Inoltre la mancanza di un nesso causale tra il
progettato ridimensionamento e lo specifico provvedimento di recesso è stata
già ritenuta da questa Corte tale da ricondurre il licenziamento nell’alveo di
quella particolare evidenza richiesta per integrare la manifesta insussistenza
del fatto che giustifica, ai sensi dell’art. 18, comma 7, I. n. 300/1970,
come modificato dalla I. n. 92 del 2012, la
tutela reintegratoria attenuata (v. Cass. n. 31496
del 2018; conf. Cass. n. 8661 del 2019 e Cass.
n. 29101 del 2019).

In particolare, poi, è stato già ritenuto che
dall’illegittima adibizione di un lavoratore a mansioni diverse da quelle cui
avrebbe diritto discende che la soppressione del posto indebitamente assegnato
non possa costituire idonea giustificazione per motivo oggettivo del
licenziamento intimato perché “fatto che non può essere connesso
causalmente al licenziamento del dipendente”, mandando esente da critiche
“la statuizione con la quale il giudice del gravame ha ritenuto che non
poteva un fatto illecito essere posto a fondamento, secondo un vincolo di
causalità, del recesso intimato per giustificato motivo oggettivo, …, non
configurandosi etiologicamente connessa con la intervenuta soppressione del
posto di lavoro” (Cass. n. 3129 del 2019).

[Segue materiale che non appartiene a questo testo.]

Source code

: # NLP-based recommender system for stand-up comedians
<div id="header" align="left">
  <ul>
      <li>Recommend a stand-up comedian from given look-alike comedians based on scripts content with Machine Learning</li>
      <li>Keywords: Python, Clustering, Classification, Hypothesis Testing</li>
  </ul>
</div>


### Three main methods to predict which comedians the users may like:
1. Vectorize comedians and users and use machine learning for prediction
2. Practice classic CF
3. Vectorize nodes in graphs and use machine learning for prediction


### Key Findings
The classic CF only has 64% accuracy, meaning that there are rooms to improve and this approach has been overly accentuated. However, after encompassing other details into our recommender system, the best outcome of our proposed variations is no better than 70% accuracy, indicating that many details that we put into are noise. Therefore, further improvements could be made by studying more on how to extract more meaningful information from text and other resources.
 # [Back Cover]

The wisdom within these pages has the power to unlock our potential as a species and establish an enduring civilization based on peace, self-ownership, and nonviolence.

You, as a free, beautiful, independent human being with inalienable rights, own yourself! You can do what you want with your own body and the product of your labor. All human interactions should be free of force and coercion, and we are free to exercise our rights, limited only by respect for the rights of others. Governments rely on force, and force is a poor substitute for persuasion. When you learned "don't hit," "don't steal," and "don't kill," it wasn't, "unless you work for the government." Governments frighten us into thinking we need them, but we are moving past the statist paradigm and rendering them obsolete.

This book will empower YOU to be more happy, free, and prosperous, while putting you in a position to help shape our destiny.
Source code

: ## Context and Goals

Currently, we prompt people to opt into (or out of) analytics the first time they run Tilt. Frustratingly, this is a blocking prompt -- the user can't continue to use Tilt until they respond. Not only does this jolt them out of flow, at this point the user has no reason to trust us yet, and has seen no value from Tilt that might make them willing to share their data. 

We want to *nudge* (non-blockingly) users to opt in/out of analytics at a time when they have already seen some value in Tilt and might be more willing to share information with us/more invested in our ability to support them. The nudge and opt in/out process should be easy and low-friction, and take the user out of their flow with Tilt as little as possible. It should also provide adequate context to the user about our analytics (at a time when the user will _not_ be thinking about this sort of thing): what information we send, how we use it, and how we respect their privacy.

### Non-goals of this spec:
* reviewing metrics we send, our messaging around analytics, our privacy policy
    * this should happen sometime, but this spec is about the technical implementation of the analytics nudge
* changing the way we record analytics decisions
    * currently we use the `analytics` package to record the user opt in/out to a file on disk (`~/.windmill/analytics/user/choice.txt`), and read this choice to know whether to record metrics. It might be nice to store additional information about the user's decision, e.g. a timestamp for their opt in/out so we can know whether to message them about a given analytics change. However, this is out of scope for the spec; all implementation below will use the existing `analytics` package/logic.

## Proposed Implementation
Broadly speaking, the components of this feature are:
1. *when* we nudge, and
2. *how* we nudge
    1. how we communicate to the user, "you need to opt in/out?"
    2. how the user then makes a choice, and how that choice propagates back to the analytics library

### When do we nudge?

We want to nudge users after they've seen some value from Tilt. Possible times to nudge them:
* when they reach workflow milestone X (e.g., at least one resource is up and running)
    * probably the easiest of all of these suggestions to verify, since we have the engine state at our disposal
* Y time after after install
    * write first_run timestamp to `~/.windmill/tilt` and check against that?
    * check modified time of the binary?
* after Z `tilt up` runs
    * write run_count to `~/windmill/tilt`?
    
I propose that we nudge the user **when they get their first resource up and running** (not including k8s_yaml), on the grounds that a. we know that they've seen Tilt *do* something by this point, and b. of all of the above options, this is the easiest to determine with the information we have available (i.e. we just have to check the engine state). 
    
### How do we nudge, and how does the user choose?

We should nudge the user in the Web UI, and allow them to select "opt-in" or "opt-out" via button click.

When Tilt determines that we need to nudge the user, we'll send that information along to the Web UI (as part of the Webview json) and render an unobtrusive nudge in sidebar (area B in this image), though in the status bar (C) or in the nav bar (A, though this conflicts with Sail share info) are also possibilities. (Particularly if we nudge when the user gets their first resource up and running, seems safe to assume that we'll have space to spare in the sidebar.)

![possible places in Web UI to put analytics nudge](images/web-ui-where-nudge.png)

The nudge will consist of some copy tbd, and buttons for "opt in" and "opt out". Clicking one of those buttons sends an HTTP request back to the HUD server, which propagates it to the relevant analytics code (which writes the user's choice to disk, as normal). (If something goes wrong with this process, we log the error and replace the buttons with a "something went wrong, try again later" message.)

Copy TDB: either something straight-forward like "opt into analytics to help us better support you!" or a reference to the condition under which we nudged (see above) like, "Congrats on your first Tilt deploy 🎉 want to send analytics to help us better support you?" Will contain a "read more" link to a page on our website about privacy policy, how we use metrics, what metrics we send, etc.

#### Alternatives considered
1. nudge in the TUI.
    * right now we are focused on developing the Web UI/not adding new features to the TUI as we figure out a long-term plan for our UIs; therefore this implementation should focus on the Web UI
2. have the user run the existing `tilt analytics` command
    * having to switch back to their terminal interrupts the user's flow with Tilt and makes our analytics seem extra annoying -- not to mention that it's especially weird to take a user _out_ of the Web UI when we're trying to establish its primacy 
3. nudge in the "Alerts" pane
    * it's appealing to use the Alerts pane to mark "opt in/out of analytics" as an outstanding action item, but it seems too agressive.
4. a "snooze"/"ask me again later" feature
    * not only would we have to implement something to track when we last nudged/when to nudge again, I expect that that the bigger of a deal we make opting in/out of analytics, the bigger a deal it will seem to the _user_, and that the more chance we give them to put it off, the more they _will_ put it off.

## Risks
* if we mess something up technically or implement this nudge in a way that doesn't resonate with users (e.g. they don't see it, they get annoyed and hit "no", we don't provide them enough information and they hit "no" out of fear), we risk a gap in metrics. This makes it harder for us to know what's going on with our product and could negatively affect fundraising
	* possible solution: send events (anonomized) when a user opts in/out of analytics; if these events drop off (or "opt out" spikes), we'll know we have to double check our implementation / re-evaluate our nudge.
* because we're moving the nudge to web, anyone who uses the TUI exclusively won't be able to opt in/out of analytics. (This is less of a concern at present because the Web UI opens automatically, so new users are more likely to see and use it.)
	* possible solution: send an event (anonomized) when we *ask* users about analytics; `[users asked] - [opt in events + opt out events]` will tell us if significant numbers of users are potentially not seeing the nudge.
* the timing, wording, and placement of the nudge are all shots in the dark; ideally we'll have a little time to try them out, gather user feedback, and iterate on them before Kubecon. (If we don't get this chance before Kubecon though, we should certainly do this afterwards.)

3. Parimenti non può trovare accoglimento l’ultimo
mezzo di impugnazione, nonostante sia l’unico che concretamente centri il
decisum della sentenza impugnata nella parte in cui essa ha riconosciuto la
tutela reintegratoria cd. “attenuata”.

Infatti la Corte di Appello, in dichiarato ossequio
al principio di diritto affermato “in funzione nomofilattica” dalla
già citata Cass. n. 10435/2018, in base al
quale “il giudice può applicare la disciplina di cui al comma 4 dell’art. 18 ove tale regime
sanzionatone non sia eccessivamente oneroso per il datore di lavoro”, ha
effettuato tale valutazione ulteriore.

L’esercizio di detto “potere discrezionale del
giudice” – come definito dall’arresto giurisprudenziale richiamato –
commisurato al principio della “eccessiva onerosità” si sottrae al
sindacato di legittimità, ove sorretto, come nella specie, da motivazione
plausibile rispetto alla quale il diverso avviso del soccombente non è certo
idoneo a determinare la cassazione della sentenza impugnata.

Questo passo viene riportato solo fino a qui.